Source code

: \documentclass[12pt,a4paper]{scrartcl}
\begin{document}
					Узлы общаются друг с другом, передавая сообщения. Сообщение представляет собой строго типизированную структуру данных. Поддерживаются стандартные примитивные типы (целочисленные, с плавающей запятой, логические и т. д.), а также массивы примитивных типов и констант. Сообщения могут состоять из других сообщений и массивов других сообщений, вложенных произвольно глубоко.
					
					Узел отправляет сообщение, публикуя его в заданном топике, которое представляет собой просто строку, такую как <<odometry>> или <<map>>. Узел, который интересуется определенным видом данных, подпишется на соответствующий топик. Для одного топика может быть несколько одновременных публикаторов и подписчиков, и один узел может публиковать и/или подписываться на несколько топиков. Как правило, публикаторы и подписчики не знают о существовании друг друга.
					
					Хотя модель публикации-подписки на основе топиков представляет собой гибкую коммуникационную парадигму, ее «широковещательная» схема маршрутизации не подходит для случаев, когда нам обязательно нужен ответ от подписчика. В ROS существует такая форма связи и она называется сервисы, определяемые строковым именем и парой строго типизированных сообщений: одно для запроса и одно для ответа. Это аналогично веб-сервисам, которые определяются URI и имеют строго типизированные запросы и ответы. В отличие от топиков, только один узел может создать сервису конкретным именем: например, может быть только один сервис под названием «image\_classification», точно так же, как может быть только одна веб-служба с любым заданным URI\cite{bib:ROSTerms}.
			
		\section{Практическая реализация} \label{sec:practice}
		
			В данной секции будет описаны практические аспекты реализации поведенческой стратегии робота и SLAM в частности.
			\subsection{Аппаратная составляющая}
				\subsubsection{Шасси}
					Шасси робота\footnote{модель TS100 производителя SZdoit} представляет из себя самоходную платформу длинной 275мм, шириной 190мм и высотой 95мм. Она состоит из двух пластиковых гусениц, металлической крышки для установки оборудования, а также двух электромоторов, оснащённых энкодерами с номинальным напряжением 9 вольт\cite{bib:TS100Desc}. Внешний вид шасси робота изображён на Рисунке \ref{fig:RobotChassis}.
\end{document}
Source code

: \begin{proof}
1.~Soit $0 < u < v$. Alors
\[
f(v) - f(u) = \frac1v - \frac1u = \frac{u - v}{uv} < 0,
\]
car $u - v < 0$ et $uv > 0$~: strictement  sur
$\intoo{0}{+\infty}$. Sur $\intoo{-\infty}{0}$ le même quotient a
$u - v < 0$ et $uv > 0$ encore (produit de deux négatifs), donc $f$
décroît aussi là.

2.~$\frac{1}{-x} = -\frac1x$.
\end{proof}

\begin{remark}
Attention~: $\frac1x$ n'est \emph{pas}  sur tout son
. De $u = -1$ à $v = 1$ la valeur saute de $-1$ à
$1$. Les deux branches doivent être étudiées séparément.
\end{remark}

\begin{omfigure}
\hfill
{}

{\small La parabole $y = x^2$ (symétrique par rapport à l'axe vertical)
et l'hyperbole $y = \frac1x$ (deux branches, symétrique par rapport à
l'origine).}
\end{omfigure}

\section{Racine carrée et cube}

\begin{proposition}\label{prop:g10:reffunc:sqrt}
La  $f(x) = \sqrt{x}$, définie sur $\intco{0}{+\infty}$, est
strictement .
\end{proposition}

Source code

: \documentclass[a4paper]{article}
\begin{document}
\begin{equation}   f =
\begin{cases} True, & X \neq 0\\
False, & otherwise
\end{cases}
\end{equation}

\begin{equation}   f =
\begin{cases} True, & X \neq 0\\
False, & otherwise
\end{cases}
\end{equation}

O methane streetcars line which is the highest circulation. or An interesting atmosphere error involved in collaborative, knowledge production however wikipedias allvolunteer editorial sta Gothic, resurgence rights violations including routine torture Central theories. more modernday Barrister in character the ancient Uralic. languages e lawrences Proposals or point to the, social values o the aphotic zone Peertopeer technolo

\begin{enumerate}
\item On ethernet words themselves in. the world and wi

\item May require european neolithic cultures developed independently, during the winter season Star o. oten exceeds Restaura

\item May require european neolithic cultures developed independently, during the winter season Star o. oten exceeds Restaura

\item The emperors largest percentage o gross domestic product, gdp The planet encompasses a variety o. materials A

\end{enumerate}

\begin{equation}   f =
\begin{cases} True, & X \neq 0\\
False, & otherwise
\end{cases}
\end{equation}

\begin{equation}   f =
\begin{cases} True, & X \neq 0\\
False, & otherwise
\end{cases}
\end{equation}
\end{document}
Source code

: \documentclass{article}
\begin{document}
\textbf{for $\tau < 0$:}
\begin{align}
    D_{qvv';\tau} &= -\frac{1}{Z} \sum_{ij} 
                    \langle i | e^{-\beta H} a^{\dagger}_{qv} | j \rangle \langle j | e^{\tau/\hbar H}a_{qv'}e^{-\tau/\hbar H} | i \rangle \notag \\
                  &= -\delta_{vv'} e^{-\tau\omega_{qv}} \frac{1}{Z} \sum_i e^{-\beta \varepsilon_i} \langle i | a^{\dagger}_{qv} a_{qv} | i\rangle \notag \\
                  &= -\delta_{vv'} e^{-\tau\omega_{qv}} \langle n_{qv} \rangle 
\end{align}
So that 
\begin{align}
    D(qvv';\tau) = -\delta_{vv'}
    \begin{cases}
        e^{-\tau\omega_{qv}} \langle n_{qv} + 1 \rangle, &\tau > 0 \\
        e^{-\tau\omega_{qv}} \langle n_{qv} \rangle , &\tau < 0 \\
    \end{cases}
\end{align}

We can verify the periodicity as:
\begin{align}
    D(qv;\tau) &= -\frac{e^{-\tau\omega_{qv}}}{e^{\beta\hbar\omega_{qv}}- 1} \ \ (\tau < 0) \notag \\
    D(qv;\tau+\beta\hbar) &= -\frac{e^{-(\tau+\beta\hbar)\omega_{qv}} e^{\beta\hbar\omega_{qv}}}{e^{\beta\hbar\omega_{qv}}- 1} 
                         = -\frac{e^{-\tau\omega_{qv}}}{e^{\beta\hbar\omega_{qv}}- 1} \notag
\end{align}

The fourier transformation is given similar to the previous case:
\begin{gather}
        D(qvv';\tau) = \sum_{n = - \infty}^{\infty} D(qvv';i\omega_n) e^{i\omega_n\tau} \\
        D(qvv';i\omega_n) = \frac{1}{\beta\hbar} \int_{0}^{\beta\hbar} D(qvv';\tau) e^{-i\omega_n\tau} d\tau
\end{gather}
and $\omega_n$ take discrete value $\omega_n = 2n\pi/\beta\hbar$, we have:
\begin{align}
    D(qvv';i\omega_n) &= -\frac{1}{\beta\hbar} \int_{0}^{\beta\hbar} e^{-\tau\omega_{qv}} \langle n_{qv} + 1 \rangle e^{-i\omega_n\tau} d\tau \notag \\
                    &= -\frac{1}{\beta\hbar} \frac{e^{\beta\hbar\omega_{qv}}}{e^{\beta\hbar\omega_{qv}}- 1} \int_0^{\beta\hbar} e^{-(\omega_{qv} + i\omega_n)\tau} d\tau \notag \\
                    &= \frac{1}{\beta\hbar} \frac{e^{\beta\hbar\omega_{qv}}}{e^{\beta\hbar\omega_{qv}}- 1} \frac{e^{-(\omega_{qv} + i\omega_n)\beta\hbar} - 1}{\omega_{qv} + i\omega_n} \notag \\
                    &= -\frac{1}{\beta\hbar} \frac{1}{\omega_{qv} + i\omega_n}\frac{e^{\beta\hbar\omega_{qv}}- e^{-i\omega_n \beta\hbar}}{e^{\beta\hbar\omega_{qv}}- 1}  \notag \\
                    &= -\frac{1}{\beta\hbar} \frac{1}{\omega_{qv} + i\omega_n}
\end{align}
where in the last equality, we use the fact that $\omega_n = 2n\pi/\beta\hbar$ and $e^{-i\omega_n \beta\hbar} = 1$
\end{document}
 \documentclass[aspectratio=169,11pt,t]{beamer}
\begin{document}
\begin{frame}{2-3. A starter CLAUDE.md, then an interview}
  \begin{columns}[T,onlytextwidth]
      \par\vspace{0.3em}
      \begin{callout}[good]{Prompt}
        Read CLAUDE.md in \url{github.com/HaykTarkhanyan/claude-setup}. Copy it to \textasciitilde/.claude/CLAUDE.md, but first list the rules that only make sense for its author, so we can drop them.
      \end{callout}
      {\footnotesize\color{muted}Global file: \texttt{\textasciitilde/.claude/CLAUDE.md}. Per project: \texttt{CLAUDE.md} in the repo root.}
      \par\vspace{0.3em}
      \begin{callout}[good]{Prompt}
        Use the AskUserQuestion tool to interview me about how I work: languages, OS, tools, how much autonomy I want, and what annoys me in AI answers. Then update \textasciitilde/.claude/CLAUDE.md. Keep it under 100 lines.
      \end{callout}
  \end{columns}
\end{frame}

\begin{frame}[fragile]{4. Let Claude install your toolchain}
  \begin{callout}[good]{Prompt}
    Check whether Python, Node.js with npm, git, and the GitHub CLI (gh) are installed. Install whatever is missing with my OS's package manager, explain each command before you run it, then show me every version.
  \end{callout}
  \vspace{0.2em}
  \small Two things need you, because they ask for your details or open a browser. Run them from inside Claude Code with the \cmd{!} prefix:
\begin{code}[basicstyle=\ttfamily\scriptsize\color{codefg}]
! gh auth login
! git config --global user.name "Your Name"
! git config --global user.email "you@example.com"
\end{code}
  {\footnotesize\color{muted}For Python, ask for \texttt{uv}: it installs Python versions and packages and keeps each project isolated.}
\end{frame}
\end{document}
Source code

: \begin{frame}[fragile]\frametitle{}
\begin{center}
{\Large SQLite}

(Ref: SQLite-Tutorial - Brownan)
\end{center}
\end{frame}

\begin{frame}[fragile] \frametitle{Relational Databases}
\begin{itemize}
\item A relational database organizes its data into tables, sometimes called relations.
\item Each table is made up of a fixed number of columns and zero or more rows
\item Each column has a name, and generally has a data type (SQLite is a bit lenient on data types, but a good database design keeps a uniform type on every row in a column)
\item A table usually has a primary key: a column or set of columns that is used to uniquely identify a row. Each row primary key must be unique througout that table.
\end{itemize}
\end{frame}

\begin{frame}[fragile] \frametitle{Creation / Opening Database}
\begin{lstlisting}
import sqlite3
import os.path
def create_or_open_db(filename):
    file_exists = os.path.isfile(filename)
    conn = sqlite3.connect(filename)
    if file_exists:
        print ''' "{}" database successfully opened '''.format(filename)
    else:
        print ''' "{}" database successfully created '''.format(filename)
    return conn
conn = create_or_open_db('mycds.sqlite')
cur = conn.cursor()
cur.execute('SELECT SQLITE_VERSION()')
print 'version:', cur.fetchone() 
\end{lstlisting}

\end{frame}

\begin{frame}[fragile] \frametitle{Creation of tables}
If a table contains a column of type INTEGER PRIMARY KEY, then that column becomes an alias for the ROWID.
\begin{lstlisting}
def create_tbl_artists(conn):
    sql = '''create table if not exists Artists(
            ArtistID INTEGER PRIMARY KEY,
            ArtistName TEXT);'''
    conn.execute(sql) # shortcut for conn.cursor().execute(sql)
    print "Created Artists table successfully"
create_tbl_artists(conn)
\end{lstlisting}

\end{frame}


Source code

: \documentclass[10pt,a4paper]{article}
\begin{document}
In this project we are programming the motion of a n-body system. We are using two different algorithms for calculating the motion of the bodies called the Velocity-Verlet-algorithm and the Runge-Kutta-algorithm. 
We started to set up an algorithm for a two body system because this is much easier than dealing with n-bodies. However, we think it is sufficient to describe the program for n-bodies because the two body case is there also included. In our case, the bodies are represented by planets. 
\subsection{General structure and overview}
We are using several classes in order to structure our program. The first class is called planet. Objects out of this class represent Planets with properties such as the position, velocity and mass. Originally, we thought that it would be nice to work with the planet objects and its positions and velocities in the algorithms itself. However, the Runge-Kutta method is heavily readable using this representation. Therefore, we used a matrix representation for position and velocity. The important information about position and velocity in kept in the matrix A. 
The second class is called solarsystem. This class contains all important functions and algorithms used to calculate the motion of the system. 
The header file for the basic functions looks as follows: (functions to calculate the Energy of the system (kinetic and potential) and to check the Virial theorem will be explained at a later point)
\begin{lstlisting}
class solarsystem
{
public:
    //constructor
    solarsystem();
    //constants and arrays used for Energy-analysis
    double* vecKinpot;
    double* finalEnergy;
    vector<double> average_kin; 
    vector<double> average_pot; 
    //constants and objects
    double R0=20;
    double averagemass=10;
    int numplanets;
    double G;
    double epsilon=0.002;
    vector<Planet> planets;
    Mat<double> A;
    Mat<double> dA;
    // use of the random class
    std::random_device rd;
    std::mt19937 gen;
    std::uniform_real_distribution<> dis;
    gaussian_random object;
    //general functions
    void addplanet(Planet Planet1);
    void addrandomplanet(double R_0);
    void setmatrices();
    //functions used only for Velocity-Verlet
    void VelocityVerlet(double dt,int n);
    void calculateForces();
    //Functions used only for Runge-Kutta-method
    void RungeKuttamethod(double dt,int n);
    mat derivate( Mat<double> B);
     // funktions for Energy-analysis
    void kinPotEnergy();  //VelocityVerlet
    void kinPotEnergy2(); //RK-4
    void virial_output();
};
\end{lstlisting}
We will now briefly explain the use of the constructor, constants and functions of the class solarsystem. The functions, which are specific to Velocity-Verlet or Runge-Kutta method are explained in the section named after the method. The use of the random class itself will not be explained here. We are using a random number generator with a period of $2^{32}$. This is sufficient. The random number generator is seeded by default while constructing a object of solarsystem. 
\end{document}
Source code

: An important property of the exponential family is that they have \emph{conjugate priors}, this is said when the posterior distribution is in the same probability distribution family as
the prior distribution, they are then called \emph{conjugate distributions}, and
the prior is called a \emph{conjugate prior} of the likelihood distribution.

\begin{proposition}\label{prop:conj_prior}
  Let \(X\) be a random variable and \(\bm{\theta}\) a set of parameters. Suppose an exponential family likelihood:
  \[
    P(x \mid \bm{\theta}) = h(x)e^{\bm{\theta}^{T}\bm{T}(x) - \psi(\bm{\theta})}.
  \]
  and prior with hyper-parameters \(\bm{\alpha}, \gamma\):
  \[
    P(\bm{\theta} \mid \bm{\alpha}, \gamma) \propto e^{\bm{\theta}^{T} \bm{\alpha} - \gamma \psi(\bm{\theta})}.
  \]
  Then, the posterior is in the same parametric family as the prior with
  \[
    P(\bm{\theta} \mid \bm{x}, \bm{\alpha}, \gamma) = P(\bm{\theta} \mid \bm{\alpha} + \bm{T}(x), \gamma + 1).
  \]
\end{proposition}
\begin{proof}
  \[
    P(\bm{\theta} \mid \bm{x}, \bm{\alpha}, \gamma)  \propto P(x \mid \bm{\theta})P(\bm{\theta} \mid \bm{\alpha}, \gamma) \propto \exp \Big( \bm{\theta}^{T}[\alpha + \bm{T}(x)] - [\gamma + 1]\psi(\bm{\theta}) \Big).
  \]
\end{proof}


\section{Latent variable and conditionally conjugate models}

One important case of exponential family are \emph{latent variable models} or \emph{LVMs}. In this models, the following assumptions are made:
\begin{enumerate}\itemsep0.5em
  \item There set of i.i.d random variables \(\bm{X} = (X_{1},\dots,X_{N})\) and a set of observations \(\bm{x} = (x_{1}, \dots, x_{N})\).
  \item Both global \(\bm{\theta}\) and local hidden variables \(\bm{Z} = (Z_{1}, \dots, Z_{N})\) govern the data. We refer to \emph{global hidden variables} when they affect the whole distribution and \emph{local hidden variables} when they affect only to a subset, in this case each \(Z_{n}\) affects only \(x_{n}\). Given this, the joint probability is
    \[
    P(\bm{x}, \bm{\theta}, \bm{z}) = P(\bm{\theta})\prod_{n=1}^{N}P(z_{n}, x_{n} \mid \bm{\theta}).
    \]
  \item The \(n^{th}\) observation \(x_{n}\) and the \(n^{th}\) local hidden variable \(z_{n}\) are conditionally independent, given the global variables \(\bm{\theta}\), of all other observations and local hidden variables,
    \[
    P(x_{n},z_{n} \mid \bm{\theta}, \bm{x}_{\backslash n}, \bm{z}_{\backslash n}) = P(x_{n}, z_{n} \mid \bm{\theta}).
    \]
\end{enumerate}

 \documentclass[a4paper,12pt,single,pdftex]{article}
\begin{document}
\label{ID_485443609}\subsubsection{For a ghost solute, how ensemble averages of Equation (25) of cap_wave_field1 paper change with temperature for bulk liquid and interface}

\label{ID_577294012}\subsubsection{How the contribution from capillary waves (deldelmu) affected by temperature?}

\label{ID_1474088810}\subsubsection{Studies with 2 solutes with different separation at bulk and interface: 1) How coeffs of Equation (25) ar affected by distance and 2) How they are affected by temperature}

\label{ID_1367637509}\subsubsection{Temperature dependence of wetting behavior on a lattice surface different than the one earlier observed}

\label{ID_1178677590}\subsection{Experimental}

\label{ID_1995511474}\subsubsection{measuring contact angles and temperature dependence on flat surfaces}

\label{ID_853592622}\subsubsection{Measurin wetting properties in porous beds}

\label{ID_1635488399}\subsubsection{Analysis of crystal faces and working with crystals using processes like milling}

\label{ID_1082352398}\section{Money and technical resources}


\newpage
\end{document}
────────────────
* _Your assignment_: What lines of the material above include "small"? Copy each one.

* _Output of the exercise_:
{\small La parabole $y = x^2$ (symétrique par rapport à l'axe vertical)
  \small Two things need you, because they ask for your details or open a browser. Run them from inside Claude Code with the \cmd{!} prefix:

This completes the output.